Task statement >>
Where the word "mbox" appears in a line of the entries below, count that line and give the total alone.

Items listed in a dataset >>
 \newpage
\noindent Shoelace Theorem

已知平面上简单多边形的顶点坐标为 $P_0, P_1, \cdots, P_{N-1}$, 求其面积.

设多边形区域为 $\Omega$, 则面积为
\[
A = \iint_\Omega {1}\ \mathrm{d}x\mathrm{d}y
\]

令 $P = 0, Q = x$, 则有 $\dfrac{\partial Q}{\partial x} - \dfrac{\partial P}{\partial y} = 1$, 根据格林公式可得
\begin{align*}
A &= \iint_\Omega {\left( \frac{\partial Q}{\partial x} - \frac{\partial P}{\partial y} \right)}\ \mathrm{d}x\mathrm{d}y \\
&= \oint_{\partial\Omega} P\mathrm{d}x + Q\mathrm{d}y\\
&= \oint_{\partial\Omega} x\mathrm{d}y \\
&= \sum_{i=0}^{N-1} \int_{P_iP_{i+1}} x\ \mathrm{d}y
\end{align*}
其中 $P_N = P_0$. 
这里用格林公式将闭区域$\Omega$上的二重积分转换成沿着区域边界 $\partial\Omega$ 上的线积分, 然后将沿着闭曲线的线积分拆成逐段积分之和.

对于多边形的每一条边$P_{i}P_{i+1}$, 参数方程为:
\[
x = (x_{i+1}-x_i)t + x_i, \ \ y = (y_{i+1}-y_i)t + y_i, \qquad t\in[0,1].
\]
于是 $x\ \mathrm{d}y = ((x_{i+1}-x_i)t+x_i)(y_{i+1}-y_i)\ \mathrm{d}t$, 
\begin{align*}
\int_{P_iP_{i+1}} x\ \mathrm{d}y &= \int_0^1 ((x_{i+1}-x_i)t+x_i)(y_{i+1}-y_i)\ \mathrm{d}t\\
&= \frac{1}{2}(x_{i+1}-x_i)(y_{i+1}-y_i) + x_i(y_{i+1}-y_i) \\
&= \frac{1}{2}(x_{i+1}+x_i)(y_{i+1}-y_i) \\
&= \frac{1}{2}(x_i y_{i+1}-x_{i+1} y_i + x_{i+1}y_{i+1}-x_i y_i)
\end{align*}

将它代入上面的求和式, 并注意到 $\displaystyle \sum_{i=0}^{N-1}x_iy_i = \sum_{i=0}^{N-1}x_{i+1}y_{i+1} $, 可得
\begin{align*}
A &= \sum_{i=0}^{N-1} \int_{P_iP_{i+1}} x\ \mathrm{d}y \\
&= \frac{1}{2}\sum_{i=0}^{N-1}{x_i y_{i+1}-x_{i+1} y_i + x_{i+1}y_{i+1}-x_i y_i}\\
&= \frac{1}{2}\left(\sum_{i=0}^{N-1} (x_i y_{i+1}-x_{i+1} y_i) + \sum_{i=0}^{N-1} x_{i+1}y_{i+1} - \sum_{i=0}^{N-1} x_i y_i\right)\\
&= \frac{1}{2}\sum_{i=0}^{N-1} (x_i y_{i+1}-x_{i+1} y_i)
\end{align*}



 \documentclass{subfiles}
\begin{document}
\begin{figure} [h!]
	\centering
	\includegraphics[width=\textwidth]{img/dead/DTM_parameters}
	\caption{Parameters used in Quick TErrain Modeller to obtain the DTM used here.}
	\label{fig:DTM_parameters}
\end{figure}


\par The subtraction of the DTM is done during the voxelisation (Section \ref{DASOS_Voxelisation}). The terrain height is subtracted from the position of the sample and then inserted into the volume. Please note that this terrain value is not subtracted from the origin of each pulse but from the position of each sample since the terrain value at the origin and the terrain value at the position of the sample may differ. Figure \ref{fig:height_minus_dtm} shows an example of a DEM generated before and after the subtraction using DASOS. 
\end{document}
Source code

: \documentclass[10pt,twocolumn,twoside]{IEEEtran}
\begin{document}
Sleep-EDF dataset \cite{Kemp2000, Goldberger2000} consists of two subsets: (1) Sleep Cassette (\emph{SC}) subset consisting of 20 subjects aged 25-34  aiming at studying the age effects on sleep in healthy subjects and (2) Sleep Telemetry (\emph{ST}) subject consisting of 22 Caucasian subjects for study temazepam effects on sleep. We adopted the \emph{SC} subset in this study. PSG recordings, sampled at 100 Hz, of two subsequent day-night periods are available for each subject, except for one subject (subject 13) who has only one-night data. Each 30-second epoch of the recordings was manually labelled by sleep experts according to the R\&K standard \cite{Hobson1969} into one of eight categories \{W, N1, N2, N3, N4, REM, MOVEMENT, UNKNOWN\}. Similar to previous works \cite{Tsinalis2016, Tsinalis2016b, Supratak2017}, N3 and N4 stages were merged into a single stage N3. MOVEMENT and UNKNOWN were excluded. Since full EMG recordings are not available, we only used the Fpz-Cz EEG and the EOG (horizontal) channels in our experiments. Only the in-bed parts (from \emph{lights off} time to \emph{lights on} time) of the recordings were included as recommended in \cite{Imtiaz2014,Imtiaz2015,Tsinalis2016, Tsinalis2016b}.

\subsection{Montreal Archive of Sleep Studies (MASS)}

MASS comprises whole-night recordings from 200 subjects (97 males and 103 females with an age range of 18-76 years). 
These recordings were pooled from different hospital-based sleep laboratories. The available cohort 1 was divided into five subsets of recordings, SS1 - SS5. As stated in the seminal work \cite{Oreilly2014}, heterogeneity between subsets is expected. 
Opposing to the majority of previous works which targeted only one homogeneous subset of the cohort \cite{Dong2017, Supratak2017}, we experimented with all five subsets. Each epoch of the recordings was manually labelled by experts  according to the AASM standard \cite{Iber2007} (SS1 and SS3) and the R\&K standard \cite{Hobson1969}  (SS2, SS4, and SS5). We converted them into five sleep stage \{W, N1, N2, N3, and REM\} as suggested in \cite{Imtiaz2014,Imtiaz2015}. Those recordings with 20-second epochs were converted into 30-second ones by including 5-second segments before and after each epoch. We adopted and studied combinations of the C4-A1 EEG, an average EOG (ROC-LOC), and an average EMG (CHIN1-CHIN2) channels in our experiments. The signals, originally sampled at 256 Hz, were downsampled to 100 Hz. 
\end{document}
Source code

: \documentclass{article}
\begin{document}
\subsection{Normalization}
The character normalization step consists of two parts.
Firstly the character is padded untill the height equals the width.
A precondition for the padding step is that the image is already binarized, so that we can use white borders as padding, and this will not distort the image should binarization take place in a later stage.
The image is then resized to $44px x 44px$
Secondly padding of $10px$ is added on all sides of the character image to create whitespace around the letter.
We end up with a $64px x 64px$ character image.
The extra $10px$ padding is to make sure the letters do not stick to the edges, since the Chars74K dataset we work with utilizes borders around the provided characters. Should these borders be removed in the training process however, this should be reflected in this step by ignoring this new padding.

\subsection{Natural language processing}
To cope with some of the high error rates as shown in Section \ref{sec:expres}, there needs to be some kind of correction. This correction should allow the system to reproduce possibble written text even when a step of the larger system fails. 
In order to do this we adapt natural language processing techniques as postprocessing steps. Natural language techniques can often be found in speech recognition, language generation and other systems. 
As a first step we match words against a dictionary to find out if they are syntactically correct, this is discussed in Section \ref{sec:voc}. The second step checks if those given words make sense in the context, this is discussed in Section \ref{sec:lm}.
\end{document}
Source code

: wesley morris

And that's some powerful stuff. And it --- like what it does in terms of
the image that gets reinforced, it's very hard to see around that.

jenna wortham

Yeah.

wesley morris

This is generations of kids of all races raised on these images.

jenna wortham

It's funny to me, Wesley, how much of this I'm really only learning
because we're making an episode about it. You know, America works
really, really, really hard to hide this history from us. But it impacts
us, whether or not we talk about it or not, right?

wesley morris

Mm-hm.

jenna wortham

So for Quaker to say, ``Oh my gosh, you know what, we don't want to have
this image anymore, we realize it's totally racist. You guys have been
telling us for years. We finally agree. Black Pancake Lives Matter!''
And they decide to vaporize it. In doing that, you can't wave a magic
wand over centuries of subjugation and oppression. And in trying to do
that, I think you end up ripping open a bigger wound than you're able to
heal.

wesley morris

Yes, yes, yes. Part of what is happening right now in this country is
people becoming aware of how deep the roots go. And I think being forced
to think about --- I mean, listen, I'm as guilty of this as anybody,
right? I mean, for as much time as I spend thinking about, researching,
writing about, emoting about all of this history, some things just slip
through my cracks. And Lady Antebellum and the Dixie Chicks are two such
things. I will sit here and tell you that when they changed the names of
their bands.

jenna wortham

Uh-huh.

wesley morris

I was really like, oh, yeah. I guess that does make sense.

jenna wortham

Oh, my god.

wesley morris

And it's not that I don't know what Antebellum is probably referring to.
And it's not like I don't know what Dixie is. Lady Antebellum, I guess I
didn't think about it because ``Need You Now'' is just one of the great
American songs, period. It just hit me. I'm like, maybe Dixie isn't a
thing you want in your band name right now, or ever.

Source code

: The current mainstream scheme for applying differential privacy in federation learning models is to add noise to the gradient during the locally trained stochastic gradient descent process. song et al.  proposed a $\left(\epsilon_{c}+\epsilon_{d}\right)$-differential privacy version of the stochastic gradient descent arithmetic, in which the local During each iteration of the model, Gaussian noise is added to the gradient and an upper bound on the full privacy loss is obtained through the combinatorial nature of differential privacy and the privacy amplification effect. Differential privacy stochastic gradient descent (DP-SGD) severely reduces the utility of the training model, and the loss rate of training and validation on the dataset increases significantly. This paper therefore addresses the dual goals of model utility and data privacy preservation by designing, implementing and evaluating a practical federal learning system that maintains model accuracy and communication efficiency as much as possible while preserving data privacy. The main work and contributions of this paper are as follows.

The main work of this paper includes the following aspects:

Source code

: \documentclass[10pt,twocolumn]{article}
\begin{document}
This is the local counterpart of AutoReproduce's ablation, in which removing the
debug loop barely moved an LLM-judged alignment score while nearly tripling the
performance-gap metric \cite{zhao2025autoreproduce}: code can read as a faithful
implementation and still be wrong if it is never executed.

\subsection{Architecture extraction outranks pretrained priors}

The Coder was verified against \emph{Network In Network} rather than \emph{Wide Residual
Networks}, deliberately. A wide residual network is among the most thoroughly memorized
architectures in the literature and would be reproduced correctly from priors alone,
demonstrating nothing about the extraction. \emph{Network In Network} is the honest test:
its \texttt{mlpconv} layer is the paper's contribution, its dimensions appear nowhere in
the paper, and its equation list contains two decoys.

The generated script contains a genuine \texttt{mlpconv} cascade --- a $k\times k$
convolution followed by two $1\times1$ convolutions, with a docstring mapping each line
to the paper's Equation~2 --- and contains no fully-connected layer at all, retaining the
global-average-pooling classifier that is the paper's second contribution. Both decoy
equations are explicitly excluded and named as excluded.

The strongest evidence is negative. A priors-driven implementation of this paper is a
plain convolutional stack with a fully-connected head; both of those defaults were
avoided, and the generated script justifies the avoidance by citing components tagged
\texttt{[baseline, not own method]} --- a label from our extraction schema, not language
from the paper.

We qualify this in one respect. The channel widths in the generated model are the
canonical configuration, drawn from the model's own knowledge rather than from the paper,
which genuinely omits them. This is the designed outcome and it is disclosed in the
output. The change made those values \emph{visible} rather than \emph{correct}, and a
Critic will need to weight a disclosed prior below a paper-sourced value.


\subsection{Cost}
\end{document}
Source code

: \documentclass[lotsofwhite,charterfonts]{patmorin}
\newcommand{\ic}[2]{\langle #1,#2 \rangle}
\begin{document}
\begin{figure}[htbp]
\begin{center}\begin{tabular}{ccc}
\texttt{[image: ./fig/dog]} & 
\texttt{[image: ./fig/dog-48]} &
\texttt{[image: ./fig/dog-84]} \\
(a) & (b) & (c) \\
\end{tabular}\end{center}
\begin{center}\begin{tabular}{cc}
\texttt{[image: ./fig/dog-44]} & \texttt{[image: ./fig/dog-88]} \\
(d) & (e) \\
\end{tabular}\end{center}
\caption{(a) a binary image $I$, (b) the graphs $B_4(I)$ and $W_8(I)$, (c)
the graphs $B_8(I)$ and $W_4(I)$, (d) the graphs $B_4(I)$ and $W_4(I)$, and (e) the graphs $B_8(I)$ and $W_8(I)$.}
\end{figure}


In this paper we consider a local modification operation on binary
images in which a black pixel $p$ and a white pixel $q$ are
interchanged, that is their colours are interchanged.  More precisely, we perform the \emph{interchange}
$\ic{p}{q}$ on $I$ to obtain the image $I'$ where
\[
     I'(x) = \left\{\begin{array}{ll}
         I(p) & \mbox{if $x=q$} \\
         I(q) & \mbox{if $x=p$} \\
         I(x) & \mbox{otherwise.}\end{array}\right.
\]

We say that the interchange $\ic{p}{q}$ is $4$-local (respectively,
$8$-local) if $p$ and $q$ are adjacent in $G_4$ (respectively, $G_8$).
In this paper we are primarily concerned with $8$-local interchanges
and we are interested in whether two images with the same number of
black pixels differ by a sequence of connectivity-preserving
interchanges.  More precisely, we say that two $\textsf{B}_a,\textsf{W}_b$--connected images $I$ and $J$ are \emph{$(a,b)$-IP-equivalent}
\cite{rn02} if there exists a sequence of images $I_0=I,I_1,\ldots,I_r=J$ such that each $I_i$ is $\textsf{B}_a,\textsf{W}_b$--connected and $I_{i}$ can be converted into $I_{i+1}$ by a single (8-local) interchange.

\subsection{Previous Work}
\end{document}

Completed exercise >>
3